David Zlatic designed a production — scenery, lighting in the style of film noir and a stream of well executed photographic and video projections in moody black-and-white — that works very well indeed, including Desmond’s mansion with a sweeping central staircase, as fading and unseemly as its owner. Elaine K. Michael’s costumes, featuring specific designs by Catherine Ross for Norma Desmond’s wardrobe, capture the necessary glitz of Hollywood.

The success of any production of Sunset Boulevard hinges on performers portraying Desmond and her “kept man,” Joe Gillis, a failed writer whom she holds hostage with her glamorous lifestyle and suffocating neediness. Gillis is meant to be a good 20 years younger than Desmond, who is described as a one-time silent film star hoping to make a comeback in 1950.

The difference between Laurie Schneider Brinkman and Michael Shawn Starks is not so obvious, although efforts have been made to age her and demonstrate her mental fragility and instability. Brinkman does that well, and she’s a powerhouse of a singer, especially the show’s signature number, “As If We Never Said Goodbye,” so it’s no big challenge to accept her as a delusional woman clinging to a past that everyone else barely remembers. Her mad scene at the end is convincing and moving.

Starks does not come across as two decades her junior, but he conveys a brash, hard-boiled attitude that works well in the show’s prologue as well as the title song, which opens Sunset Boulevard’s second act. His dilemma between having the good life delivered to him and being disgusted by a woman who tries to drag him into her fantasy world makes sense in Starks’ portrait. His cynical narration contrasts perfectly with her insistence on living in unsupported romantic memories.
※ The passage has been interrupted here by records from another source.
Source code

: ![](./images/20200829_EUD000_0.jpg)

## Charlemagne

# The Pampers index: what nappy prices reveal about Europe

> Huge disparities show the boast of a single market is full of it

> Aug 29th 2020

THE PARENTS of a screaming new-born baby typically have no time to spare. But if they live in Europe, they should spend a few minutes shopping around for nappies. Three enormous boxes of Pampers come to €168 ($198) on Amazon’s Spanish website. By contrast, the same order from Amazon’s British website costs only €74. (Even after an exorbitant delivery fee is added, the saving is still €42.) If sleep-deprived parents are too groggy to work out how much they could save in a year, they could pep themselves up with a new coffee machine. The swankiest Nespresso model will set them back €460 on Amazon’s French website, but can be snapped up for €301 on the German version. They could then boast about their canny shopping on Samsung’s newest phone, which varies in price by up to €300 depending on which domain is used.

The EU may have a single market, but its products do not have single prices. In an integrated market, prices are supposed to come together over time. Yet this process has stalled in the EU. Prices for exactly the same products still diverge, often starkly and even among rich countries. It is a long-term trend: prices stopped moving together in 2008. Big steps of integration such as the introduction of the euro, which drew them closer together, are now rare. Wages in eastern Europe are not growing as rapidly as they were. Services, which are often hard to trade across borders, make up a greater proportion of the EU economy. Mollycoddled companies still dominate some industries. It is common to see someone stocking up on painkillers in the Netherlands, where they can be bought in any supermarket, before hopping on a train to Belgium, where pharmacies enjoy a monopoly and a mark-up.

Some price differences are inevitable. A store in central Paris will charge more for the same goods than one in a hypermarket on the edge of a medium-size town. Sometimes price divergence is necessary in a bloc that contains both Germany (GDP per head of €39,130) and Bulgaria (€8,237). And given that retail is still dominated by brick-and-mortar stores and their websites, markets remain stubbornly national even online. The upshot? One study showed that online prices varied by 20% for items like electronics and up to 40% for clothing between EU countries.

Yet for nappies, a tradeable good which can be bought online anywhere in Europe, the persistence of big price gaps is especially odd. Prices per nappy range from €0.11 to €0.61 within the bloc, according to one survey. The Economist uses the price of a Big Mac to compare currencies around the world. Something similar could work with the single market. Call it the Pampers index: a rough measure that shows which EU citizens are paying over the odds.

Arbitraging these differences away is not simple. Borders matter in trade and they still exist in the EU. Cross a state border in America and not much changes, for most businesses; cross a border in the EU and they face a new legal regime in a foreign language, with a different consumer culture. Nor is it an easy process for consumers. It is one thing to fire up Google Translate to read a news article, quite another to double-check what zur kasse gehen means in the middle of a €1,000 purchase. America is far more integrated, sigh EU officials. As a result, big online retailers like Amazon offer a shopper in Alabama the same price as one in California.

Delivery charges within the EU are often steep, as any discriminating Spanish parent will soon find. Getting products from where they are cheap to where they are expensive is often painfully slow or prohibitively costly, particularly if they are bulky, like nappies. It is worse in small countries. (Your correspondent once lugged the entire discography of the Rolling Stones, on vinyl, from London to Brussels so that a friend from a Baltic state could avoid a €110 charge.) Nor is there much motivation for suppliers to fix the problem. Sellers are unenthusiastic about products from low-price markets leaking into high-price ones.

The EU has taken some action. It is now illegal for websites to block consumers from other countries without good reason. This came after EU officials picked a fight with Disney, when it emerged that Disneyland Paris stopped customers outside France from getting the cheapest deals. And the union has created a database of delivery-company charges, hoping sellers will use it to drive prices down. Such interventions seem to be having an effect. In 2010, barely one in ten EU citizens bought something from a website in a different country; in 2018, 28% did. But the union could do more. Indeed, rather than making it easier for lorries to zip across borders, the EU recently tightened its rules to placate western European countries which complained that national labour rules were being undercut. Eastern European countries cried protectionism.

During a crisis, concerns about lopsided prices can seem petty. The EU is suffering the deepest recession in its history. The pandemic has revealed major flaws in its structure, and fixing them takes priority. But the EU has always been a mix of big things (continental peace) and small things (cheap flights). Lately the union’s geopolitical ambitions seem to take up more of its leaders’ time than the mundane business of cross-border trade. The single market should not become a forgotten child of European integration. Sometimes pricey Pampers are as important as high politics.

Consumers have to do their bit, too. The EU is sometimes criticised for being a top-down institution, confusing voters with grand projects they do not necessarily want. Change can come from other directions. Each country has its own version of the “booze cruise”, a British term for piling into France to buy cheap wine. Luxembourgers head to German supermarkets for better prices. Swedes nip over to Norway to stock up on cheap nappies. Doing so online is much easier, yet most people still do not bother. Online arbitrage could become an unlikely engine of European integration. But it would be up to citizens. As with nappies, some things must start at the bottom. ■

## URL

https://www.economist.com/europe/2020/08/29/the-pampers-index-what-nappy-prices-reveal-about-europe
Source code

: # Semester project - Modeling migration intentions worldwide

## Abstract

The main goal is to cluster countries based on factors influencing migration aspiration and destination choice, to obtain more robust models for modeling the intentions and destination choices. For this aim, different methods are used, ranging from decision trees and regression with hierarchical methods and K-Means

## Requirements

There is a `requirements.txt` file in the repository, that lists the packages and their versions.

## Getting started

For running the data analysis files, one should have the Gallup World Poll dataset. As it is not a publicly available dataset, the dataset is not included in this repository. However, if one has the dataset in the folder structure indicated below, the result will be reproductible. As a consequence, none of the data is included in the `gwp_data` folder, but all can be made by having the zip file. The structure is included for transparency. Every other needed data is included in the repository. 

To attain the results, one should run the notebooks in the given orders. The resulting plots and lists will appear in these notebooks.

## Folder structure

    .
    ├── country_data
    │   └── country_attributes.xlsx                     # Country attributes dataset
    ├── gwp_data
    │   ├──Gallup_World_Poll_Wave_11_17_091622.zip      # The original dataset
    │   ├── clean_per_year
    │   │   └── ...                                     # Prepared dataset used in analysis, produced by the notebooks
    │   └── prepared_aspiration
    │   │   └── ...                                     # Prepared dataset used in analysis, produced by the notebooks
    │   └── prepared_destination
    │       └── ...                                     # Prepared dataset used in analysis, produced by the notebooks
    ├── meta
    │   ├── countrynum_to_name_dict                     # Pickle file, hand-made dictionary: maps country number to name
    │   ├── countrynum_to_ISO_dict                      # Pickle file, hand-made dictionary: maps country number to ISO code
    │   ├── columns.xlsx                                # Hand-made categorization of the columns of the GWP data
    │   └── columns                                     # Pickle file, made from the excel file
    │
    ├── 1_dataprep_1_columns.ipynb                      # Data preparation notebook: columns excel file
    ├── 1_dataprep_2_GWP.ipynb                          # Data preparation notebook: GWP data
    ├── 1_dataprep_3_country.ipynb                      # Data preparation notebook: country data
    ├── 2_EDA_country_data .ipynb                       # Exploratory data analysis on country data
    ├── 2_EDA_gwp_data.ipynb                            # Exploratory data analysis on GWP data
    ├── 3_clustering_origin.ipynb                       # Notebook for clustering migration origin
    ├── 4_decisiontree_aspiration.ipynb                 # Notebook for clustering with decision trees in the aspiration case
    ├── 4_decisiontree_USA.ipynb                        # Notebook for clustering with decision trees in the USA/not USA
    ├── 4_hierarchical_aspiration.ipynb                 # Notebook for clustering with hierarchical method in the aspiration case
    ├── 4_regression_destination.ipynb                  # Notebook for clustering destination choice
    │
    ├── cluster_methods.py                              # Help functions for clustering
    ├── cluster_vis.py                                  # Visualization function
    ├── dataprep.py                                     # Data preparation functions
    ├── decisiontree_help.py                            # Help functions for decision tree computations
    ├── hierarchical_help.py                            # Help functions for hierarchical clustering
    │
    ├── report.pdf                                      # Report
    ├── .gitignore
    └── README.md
Other roles in this production are capably handled, if less consequential. Wayne Wright is Max von Mayerling, Desmond’s butler and house manager (as well as her former director and husband …), who is stone-faced with occasional cracks of emotion. Bree Hunter Sprankle plays Betty Schaefer, an aspiring screenwriter who’s engaged to Joe’s best friend but attracted to Joe — a plot device that leads to Desmond’s final desperate act. Betty is an underwritten role, but Sprankle has a fine, fresh voice and spunky demeanor in several duets (“Girl Meets Boy,” “Too Much in Love to Care”) with Starks.

Because of its physical demands, Sunset Boulevard is seldom produced. CMT has a long track record of making such productions work (this is its 50th season), and this adds to that illustrious history. If you want to check this show off your musical theater bucket list, this one won’t disappoint you.



SUNSET BOULEVARD, presented by Cincinnati Musical Theatre, continues at the Aronoff’s Jarson-Kaplan Theatre through May 18.